Segment Open
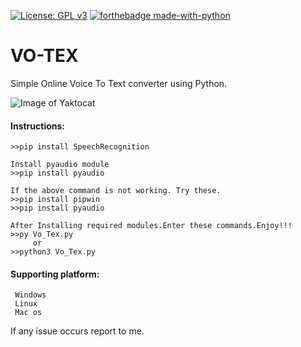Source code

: [![License: GPL v3](https://img.shields.io/badge/License-GPLv3-blue.svg)](https://www.gnu.org/licenses/gpl-3.0)
[![forthebadge made-with-python](http://ForTheBadge.com/images/badges/made-with-python.svg)](https://www.python.org/)

# VO-TEX
Simple Online Voice To Text converter using Python.

![Image of Yaktocat](https://image.flaticon.com/icons/svg/2983/2983820.svg)


#### Instructions:  

    >>pip install SpeechRecognition
    
    Install pyaudio module
    >>pip install pyaudio
            
    If the above command is not working. Try these.
    >>pip install pipwin
    >>pip install pyaudio
    
    After Installing required modules.Enter these commands.Enjoy!!!
    >>py Vo_Tex.py
         or
    >>python3 Vo_Tex.py

#### Supporting platform:
     Windows
     Linux
     Mac os
    
If any issue occurs report to me.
Segment Closed
PROBLEM DETAILS:
Count every line in the listing where the string "these" occurs. Give the total alone.

EXERCISE ANSWER:
2